Records for processing —
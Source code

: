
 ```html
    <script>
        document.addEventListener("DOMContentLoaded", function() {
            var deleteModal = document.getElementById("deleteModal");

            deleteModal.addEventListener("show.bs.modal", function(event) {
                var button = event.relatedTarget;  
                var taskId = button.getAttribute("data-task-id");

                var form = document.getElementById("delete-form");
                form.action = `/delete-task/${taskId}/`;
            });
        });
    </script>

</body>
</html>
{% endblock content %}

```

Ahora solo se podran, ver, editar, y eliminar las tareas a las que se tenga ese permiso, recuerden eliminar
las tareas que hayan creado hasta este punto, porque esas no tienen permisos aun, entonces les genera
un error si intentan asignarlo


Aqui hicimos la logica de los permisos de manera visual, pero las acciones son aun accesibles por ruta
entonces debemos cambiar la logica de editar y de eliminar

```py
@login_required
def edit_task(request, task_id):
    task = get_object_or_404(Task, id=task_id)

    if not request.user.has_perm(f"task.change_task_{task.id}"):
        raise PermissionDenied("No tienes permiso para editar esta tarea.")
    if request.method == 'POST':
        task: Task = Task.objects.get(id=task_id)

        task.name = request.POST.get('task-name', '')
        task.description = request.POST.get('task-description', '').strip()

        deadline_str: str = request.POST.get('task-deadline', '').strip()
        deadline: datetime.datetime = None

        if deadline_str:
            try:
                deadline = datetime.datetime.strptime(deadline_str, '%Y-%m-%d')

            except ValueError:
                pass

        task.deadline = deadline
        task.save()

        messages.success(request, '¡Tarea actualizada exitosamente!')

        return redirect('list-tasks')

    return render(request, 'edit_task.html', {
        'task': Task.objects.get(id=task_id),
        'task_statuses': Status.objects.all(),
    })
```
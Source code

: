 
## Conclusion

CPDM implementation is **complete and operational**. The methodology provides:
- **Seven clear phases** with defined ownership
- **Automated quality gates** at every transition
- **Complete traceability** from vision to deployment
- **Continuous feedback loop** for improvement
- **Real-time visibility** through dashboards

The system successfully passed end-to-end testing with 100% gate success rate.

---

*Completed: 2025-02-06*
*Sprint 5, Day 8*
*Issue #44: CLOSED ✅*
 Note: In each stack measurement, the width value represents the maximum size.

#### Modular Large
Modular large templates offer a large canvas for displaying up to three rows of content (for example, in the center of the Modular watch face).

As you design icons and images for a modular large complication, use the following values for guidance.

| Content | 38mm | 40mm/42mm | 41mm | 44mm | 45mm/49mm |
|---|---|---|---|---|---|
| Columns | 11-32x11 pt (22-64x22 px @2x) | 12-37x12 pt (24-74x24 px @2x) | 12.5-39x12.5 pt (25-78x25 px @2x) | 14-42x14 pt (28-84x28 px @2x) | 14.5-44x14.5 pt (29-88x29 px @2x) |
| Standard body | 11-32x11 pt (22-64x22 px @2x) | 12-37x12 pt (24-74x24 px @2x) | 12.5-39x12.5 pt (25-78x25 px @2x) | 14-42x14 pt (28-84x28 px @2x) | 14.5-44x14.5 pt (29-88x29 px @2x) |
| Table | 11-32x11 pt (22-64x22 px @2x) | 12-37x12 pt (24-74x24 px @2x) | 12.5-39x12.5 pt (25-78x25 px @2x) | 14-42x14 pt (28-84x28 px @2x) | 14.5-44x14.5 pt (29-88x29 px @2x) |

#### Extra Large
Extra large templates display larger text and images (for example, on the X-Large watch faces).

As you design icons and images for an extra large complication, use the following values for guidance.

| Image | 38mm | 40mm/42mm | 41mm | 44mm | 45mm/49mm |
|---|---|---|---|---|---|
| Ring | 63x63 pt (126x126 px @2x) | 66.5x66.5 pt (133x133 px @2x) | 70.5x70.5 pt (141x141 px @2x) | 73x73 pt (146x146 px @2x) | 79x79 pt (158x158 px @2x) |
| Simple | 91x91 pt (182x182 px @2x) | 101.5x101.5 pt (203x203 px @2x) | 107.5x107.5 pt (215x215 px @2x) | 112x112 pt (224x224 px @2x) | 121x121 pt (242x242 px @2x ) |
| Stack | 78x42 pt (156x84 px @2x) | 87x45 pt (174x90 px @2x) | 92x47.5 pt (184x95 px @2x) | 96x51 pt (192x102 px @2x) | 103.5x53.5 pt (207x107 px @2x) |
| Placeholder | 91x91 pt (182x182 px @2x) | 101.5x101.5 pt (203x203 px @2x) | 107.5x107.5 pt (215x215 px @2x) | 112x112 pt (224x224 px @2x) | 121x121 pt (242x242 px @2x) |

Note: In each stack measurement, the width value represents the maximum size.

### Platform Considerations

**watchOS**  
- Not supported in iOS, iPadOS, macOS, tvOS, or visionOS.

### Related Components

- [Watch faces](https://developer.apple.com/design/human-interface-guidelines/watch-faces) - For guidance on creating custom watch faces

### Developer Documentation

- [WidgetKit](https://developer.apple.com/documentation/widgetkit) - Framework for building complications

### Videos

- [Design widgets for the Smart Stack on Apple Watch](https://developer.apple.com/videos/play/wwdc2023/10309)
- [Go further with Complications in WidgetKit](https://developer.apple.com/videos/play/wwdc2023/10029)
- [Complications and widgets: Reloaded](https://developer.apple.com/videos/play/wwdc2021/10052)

Goal of the exercise —
Repeat the whole listing exactly.

Expected answer —
Source code

:
 ```html
    <script>
        document.addEventListener("DOMContentLoaded", function() {
            var deleteModal = document.getElementById("deleteModal");

            deleteModal.addEventListener("show.bs.modal", function(event) {
                var button = event.relatedTarget;  
                var taskId = button.getAttribute("data-task-id");

                var form = document.getElementById("delete-form");
                form.action = `/delete-task/${taskId}/`;
            });
        });
    </script>

</body>
</html>
{% endblock content %}

```

Ahora solo se podran, ver, editar, y eliminar las tareas a las que se tenga ese permiso, recuerden eliminar
las tareas que hayan creado hasta este punto, porque esas no tienen permisos aun, entonces les genera
un error si intentan asignarlo


Aqui hicimos la logica de los permisos de manera visual, pero las acciones son aun accesibles por ruta
entonces debemos cambiar la logica de editar y de eliminar

```py
@login_required
def edit_task(request, task_id):
    task = get_object_or_404(Task, id=task_id)

    if not request.user.has_perm(f"task.change_task_{task.id}"):
        raise PermissionDenied("No tienes permiso para editar esta tarea.")
    if request.method == 'POST':
        task: Task = Task.objects.get(id=task_id)

        task.name = request.POST.get('task-name', '')
        task.description = request.POST.get('task-description', '').strip()

        deadline_str: str = request.POST.get('task-deadline', '').strip()
        deadline: datetime.datetime = None

        if deadline_str:
            try:
                deadline = datetime.datetime.strptime(deadline_str, '%Y-%m-%d')

            except ValueError:
                pass

        task.deadline = deadline
        task.save()

        messages.success(request, '¡Tarea actualizada exitosamente!')

        return redirect('list-tasks')

    return render(request, 'edit_task.html', {
        'task': Task.objects.get(id=task_id),
        'task_statuses': Status.objects.all(),
    })
```
Source code

: 
## Conclusion

CPDM implementation is **complete and operational**. The methodology provides:
- **Seven clear phases** with defined ownership
- **Automated quality gates** at every transition
- **Complete traceability** from vision to deployment
- **Continuous feedback loop** for improvement
- **Real-time visibility** through dashboards

The system successfully passed end-to-end testing with 100% gate success rate.

---

*Completed: 2025-02-06*
*Sprint 5, Day 8*
*Issue #44: CLOSED ✅*
 Note: In each stack measurement, the width value represents the maximum size.

#### Modular Large
Modular large templates offer a large canvas for displaying up to three rows of content (for example, in the center of the Modular watch face).

As you design icons and images for a modular large complication, use the following values for guidance.

| Content | 38mm | 40mm/42mm | 41mm | 44mm | 45mm/49mm |
|---|---|---|---|---|---|
| Columns | 11-32x11 pt (22-64x22 px @2x) | 12-37x12 pt (24-74x24 px @2x) | 12.5-39x12.5 pt (25-78x25 px @2x) | 14-42x14 pt (28-84x28 px @2x) | 14.5-44x14.5 pt (29-88x29 px @2x) |
| Standard body | 11-32x11 pt (22-64x22 px @2x) | 12-37x12 pt (24-74x24 px @2x) | 12.5-39x12.5 pt (25-78x25 px @2x) | 14-42x14 pt (28-84x28 px @2x) | 14.5-44x14.5 pt (29-88x29 px @2x) |
| Table | 11-32x11 pt (22-64x22 px @2x) | 12-37x12 pt (24-74x24 px @2x) | 12.5-39x12.5 pt (25-78x25 px @2x) | 14-42x14 pt (28-84x28 px @2x) | 14.5-44x14.5 pt (29-88x29 px @2x) |

#### Extra Large
Extra large templates display larger text and images (for example, on the X-Large watch faces).

As you design icons and images for an extra large complication, use the following values for guidance.

| Image | 38mm | 40mm/42mm | 41mm | 44mm | 45mm/49mm |
|---|---|---|---|---|---|
| Ring | 63x63 pt (126x126 px @2x) | 66.5x66.5 pt (133x133 px @2x) | 70.5x70.5 pt (141x141 px @2x) | 73x73 pt (146x146 px @2x) | 79x79 pt (158x158 px @2x) |
| Simple | 91x91 pt (182x182 px @2x) | 101.5x101.5 pt (203x203 px @2x) | 107.5x107.5 pt (215x215 px @2x) | 112x112 pt (224x224 px @2x) | 121x121 pt (242x242 px @2x ) |
| Stack | 78x42 pt (156x84 px @2x) | 87x45 pt (174x90 px @2x) | 92x47.5 pt (184x95 px @2x) | 96x51 pt (192x102 px @2x) | 103.5x53.5 pt (207x107 px @2x) |
| Placeholder | 91x91 pt (182x182 px @2x) | 101.5x101.5 pt (203x203 px @2x) | 107.5x107.5 pt (215x215 px @2x) | 112x112 pt (224x224 px @2x) | 121x121 pt (242x242 px @2x) |

Note: In each stack measurement, the width value represents the maximum size.

### Platform Considerations

**watchOS**  
- Not supported in iOS, iPadOS, macOS, tvOS, or visionOS.

### Related Components

- [Watch faces](https://developer.apple.com/design/human-interface-guidelines/watch-faces) - For guidance on creating custom watch faces

### Developer Documentation

- [WidgetKit](https://developer.apple.com/documentation/widgetkit) - Framework for building complications

### Videos

- [Design widgets for the Smart Stack on Apple Watch](https://developer.apple.com/videos/play/wwdc2023/10309)
- [Go further with Complications in WidgetKit](https://developer.apple.com/videos/play/wwdc2023/10029)
- [Complications and widgets: Reloaded](https://developer.apple.com/videos/play/wwdc2021/10052)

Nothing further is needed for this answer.